Reported by: Bruce Dubbs Owned by: Douglas R. Reno
Priority: high Milestone: 11.0
Component: Book Version: git
Severity: normal Keywords:
Cc:

Description

New minor version.

Change History (4)

comment:1 by Douglas R. Reno, 5 months ago

Owner: changed from lfs-book to Douglas R. Reno
Status: newassigned

Fetch the rest of the updates for a full LFS core update.

comment:2 by Douglas R. Reno, 5 months ago

This release contains numerous bug fixes, and also the
following new features:

  * The GNU Binutils sources now requires a C99 compiler and library to
    build.

  * Support for the arm-symbianelf format has been removed.

  * Support for Realm Management Extension (RME) for AArch64 has been
    added.

  * A new linker option '-z report-relative-reloc' for x86 ELF targets
    has been added to report dynamic relative relocations.

  * A new linker option '-z start-stop-gc' has been added to disable
    special treatment of __start_*/__stop_* references when
    --gc-sections.

  * A new linker options '-Bno-symbolic' has been added which will
    cancel the '-Bsymbolic' and '-Bsymbolic-functions' options.

  * The readelf tool has a new command line option which can be used to
    specify how the numeric values of symbols are reported.
    --sym-base=0|8|10|16 tells readelf to display the values in base 8,
    base 10 or base 16.  A sym base of 0 represents the default action
    of displaying values under 10000 in base 10 and values above that in
    base 16.

  * A new format has been added to the nm program.  Specifying
    '--format=just-symbols' (or just using -j) will tell the program to
    only display symbol names and nothing else.

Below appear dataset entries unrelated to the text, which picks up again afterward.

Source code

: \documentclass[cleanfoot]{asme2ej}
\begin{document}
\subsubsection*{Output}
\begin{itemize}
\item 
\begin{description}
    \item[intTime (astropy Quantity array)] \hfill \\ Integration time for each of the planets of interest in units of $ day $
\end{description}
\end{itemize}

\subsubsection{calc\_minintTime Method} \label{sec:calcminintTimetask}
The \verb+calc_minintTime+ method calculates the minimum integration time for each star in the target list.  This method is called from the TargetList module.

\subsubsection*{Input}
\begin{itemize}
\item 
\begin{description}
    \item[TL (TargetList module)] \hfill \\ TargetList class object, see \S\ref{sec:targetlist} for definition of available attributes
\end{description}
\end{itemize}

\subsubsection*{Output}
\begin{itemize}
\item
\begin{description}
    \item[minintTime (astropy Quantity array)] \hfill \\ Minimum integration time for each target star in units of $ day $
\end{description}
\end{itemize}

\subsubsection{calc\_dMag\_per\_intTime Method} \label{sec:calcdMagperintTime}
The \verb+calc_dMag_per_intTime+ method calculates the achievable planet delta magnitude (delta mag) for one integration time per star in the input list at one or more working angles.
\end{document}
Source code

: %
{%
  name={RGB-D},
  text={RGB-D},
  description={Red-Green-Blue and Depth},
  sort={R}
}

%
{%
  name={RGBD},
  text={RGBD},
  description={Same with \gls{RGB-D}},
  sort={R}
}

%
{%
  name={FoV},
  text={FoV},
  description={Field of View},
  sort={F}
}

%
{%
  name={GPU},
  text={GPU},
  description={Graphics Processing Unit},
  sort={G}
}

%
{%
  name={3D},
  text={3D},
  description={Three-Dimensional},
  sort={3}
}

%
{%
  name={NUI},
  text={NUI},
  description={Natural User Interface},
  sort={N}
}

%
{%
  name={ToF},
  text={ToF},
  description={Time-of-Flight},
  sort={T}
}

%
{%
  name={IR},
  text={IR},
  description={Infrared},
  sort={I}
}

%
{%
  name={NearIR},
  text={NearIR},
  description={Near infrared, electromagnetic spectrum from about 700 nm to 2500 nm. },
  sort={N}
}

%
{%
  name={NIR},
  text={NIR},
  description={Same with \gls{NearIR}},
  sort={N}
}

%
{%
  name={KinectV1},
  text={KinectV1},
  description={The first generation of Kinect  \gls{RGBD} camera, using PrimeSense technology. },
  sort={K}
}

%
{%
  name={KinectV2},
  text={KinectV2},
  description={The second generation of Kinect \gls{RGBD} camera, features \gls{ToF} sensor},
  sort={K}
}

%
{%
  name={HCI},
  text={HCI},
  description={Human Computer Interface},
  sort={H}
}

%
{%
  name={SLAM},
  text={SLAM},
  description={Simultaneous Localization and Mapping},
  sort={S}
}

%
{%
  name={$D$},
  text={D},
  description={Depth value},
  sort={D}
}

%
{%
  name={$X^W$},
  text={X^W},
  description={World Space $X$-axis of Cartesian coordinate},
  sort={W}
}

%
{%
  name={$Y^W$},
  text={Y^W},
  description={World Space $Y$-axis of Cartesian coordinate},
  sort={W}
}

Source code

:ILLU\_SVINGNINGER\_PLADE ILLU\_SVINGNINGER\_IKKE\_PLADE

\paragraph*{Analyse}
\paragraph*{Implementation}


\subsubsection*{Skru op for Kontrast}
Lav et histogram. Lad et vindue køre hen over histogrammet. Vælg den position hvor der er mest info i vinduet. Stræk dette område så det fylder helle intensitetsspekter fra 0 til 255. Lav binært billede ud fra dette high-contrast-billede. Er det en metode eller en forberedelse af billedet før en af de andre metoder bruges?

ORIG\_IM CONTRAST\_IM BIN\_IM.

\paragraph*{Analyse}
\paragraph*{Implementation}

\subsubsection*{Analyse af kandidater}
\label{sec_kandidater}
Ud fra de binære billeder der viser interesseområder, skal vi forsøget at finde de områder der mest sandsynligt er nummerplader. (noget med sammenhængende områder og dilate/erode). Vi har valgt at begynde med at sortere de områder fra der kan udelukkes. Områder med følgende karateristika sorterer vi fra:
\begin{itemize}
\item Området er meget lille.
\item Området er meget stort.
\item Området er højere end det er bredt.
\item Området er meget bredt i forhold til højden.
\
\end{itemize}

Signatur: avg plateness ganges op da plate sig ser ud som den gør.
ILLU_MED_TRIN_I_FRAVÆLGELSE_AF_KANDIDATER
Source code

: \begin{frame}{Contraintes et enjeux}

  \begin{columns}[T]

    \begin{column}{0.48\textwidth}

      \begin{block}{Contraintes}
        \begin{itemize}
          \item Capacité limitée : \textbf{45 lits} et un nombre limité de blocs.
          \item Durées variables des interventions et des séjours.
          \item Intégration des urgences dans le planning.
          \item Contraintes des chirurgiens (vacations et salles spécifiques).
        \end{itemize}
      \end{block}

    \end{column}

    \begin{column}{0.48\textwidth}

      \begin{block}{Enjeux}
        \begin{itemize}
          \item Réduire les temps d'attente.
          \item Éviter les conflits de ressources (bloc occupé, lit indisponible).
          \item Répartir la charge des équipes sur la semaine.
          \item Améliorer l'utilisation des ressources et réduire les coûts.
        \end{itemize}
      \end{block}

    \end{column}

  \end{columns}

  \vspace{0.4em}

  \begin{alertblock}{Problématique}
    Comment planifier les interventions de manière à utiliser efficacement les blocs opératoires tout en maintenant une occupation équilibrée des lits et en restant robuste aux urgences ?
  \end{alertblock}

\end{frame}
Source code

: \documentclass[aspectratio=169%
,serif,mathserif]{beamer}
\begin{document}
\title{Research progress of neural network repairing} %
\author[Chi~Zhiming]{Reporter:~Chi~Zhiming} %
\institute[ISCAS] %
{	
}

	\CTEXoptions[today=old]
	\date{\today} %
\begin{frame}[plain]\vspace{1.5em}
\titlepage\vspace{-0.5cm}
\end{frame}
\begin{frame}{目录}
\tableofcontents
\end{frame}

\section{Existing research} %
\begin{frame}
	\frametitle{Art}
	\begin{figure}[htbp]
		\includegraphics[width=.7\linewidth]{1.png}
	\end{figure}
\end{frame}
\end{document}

  * A new command line option '--keep-section-symbols' has been added to
    objcopy and strip.  This stops the removal of unused section symbols
    when the file is copied.  Removing these symbols saves space, but
    sometimes they are needed by other tools.

  * The '--weaken', '--weaken-symbol' and '--weaken-symbols' options
    supported by objcopy now make undefined symbols weak on targets that
    support weak symbols.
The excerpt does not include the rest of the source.